EFSA reports aim to harmonise monitoring of two food-borne zoonoses

EFSA has published two new reports aimed at improving the monitoring and reporting in the European Union of two bacteria responsible for zoonotic diseases which can be transmitted from animals and food to humans. These are Yersinia (Yersinia enterocolitica), which causes the 3rd most frequently reported zoonoses in Europe, and VTEC (verotoxigenic Escherichia coli), which although less widespread, can be fatal.

The technical specifications contained in the reports describe how data should be collected and include a risk-based sampling strategy specifying details on the frequency and methods of sampling and laboratory analysis. This will allow Member States to produce more relevant and comparable data to support EFSA in its task of analysing the occurrence of these zoonoses and identifying the sources for human infections with these zoonoses. The harmonisation will also lead to more cost effective monitoring.

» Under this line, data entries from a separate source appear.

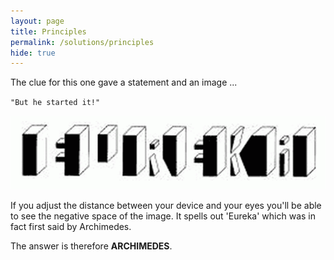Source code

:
 ```yaml
---
layout: page
title: Principles
permalink: /solutions/principles
hide: true
---
```


The clue for this one gave a statement and an image ... 

`"But he started it!"`

![alt text][dialfreq]

[dialfreq]: /assets/img/blocks.png "Found It!"

If you adjust the distance between your device and your eyes you'll be able to
see the negative space of the image. It spells out 'Eureka' which was in fact
first said by Archimedes. 

The answer is therefore **ARCHIMEDES**.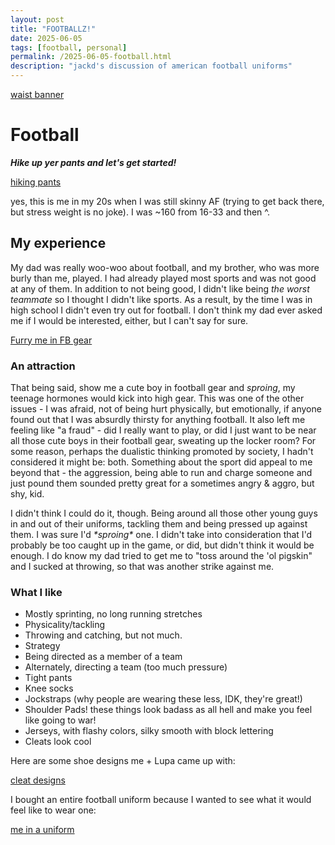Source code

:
 ```yaml
---
layout: post
title: "FOOTBALLZ!"
date: 2025-06-05
tags: [football, personal]
permalink: /2025-06-05-football.html
description: "jackd's discussion of american football uniforms"
---
```

[waist banner](/_images/waistbanner.jpg)

# Football

***Hike up yer pants and let's get started!***

[hiking pants](/_images/hike_up.jpg)

yes, this is me in my 20s when I was still skinny AF (trying to get back there, but stress weight is no joke).  I was ~160 from 16-33 and then ^.

## My experience

My dad was really woo-woo about football, and my brother, who was more burly than me, played.  I had already played most sports and was not good at any of them.  In addition to not being good, I didn't like being *the worst teammate* so I thought I didn't like sports.  As a result, by the time I was in high school I didn't even try out for football.  I don't think my dad ever asked me if I would be interested, either, but I can't say for sure.

[Furry me in FB gear](/_images/furry_me.jpg)

### An attraction

That being said, show me a cute boy in football gear and *sproing*, my teenage hormones would kick into high gear.  This was one of the other issues - I was afraid, not of being hurt physically, but emotionally, if anyone found out that I was absurdly thirsty for anything football.  It also left me feeling like "a fraud" - did I really want to play, or did I just want to be near all those cute boys in their football gear, sweating up the locker room?  For some reason, perhaps the dualistic thinking promoted by society, I hadn't considered it might be: both.  Something about the sport did appeal to me beyond that - the aggression, being able to run and charge someone and just pound them sounded pretty great for a sometimes angry & aggro, but shy, kid.

I didn't think I could do it, though.  Being around all those other young guys in and out of their uniforms, tackling them and being pressed up against them.  I was sure I'd *\*sproing\** one.  I didn't take into consideration that I'd probably be too caught up in the game, or did, but didn't think it would be enough.  I do know my dad tried to get me to "toss around the 'ol pigskin" and I sucked at throwing, so that was another strike against me.

### What I like

- Mostly sprinting, no long running stretches
- Physicality/tackling
- Throwing and catching, but not much.
- Strategy
- Being directed as a member of a team
- Alternately, directing a team (too much pressure)
- Tight pants
- Knee socks
- Jockstraps (why people are wearing these less, IDK, they're great!)
- Shoulder Pads!  these things look badass as all hell and make you feel like going to war!
- Jerseys, with flashy colors, silky smooth with block lettering
- Cleats look cool

Here are some shoe designs me + Lupa came up with:

[cleat designs](/_images/shoe_design.jpg)

I bought an entire football uniform because I wanted to see what it would feel like to wear one:

[me in a uniform](/_images/fb_helmet.jpg)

Yersinia enterocolitica is a bacterium carried by pigs and to a lesser extent by other animals. When passed to humans it causes the infectious disease called yersiniosis. It most often affects young children and causes such symptoms as fever, abdominal pain and diarrhoea. In an opinion on monitoring Y. enterocolitica in pigs[1] in 2007, experts on EFSA’s Biological Hazards (BIOHAZ) Panel recommended that national surveys of pigs at slaughterhouses be carried out depending on the prevalence of the disease in individual Member States.

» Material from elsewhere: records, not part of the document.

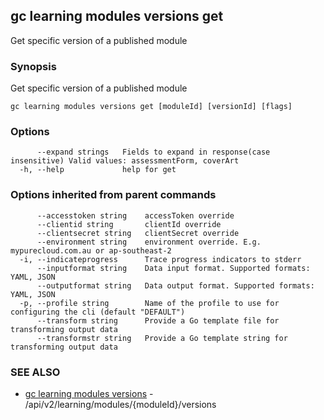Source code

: ## gc learning modules versions get

Get specific version of a published module

### Synopsis

Get specific version of a published module

```
gc learning modules versions get [moduleId] [versionId] [flags]
```

### Options

```
      --expand strings   Fields to expand in response(case insensitive) Valid values: assessmentForm, coverArt
  -h, --help             help for get
```

### Options inherited from parent commands

```
      --accesstoken string    accessToken override
      --clientid string       clientId override
      --clientsecret string   clientSecret override
      --environment string    environment override. E.g. mypurecloud.com.au or ap-southeast-2
  -i, --indicateprogress      Trace progress indicators to stderr
      --inputformat string    Data input format. Supported formats: YAML, JSON
      --outputformat string   Data output format. Supported formats: YAML, JSON
  -p, --profile string        Name of the profile to use for configuring the cli (default "DEFAULT")
      --transform string      Provide a Go template file for transforming output data
      --transformstr string   Provide a Go template string for transforming output data
```

### SEE ALSO

* [gc learning modules versions](gc_learning_modules_versions.html)	 - /api/v2/learning/modules/{moduleId}/versions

VTEC infections, although less widespread, can have serious health impact, such as acute kidney failure in young children. EFSA recommends monitoring VTEC in young cattle and sheep at the slaughterhouse at least every three years. It bases these specifications on an opinion by EFSA’s BIOHAZ Panel in 2007[2] on the identification and monitoring of pathogenic VTEC strains in humans.

The guidance documents were drawn up following recent EFSA Community Summary reports which showed that there were insufficient data to assess the sources of human infections from these two zoonotic agents. Access to good quality data is essential for EFSA in providing the best scientific advice to support risk managers in their decisions to protect the health of people throughout the EU.